Questo avrebbe ricadute benefiche sia sulla produzione che sulla società. Sul versante della produzione, è stato osservato come l’ora in più in coda alla giornata abbia un tasso di efficacia produttiva maggiore rispetto alla prima ora della giornata, di solito adibita a una sorta di ambientamento alle attività. Chiaro che questo vale per tutti, ma sicuramente il venerdì ci può essere già un occhio al weekend e le attività potrebbero essere più rallentate. Non solo, sapere di avere una settimana di quattro giorni, spingerebbe i lavoratori a concludere con più solerzia i compiti affidati, percependo a livello inconscio di avere meno tempo a disposizione e quindi arginando il rischio della procrastinazione.

E poi c’è la questione sociale. Più tempo libero per le persone vuol dire più consumi e più economia reale che gira.

La questione è tornata alla ribalta in seguito all’iniziativa del Gruppo Intesa Sanpaolo, il quale, ha deciso di sperimentare tale modifica dell’orario di lavoro per i propri dipendenti. L’innovazione potrebbe costituire per il futuro una best practice per ulteriori aziende, di qualsiasi dimensione e settore.

L’eventuale introduzione anche nel nostro paese della c.d. settimana corta si inserisce in un dibattito economico-giuridico già ampiamente presente all’interno dei paesi europei.

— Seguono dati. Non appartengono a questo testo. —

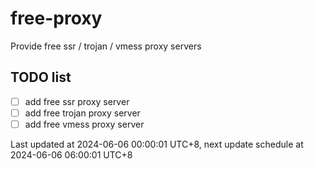 
# free-proxy
Provide free ssr / trojan / vmess proxy servers


## TODO list
- [ ] add free ssr proxy server
- [ ] add free trojan proxy server
- [ ] add free vmess proxy server

Last updated at 2024-06-06 00:00:01 UTC+8, next update schedule at 2024-06-06 06:00:01 UTC+8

La settimana corta, infatti, è in fase di sperimentazione in molti stati del vecchio continente come Belgio, Spagna e Regno Unito.

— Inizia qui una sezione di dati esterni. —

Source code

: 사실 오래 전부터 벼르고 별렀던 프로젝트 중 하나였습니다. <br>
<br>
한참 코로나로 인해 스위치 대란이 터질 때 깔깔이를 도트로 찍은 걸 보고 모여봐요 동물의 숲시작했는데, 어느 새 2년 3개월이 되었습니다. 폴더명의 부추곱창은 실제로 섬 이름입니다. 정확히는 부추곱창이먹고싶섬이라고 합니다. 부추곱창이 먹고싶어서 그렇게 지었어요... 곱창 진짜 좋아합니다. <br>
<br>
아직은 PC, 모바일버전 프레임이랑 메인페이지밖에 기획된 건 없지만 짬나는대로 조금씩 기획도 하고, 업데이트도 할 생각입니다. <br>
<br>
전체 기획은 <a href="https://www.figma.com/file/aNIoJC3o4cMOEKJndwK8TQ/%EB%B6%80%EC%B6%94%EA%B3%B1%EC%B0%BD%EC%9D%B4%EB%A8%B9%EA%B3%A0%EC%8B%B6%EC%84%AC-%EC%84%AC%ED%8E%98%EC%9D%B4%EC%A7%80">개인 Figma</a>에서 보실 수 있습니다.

Il primo Stato a sperimentare la settimana corta su larga scala, difatti, è stata l’Islanda tra il 2015 e il 2019. I dipendenti, in questo caso, si sono visti ridurre le ore lavorative settimanali a condizioni inalterate dal punto di vista del salario e dei benefit. I risultati sperati dal governo islandese si sono avverati, con un generale aumento della produttività dei dipendenti inclusi nella sperimentazione.

L’adattamento delle misure alla produttività

Tutto bellissimo, ma c’è un MA. Secondo i dati Ocse 2021, l’Italia è uno dei paesi industrializzati del mondo che lavora in proporzione di più, ma che si contraddistingue, al contempo, per una bassa produttività. Tra i grandi paesi europei, l’Italia è quello in cui si lavora per più ore, con 1.668,5 ore lavorate in media da ogni lavoratore in un anno. (fonte https://formiche.net/2022/10/settimana-corta-lavoro-italia/)

Un dato che dice molto su di noi, purtroppo.

Il punto, quindi, non è la settimana corta, ma lo studio di misure che siano in grado di accrescere la produttività e di aumentare il benessere aziendale per il bene di tutti.

Qualora, quindi, l’introduzione della settimana corta non sia accompagnata da un efficiente impianto produttivo in grado di generare produttività, probabilmente il rischio è che ciò non si traduca in miglioramenti macroscopici in termini di competitività sui mercati.

E per i Tirocinanti?

Per loro, il consiglio è quello di estendere il più possibile la loro presenza in azienda. Estendere non intensificare. I tirocini formativi, sia curriculari che extracurriculari, sono soggetti a specifiche fonti di normazione, che ne regolano le ore settimanali. Queste ore posso essere spalmate o concentrate.

Meglio estendere le giornate settimanali di tirocinio a tutti i giorni in cui l’azienda è aperta o, perlomeno, a tutti i giorni in cui il tutor è (ovviamente) presente.

Una nuova risorsa avviata a un percorso di formazione ha bisogno del massimo coinvolgimento nel mondo aziendale.

Il tirocinio non è solo un percorso di formazione delle competenze professionali di base e specifiche, ma anche un’occasione per legare una risorsa alla causa aziendale, ponendo concreti presupporti per la prosecuzione del rapporto.

Se una risorsa senior trae giovamento dalla settimana corta, va bene. Per un tirocinante, meglio settimane lunghissime.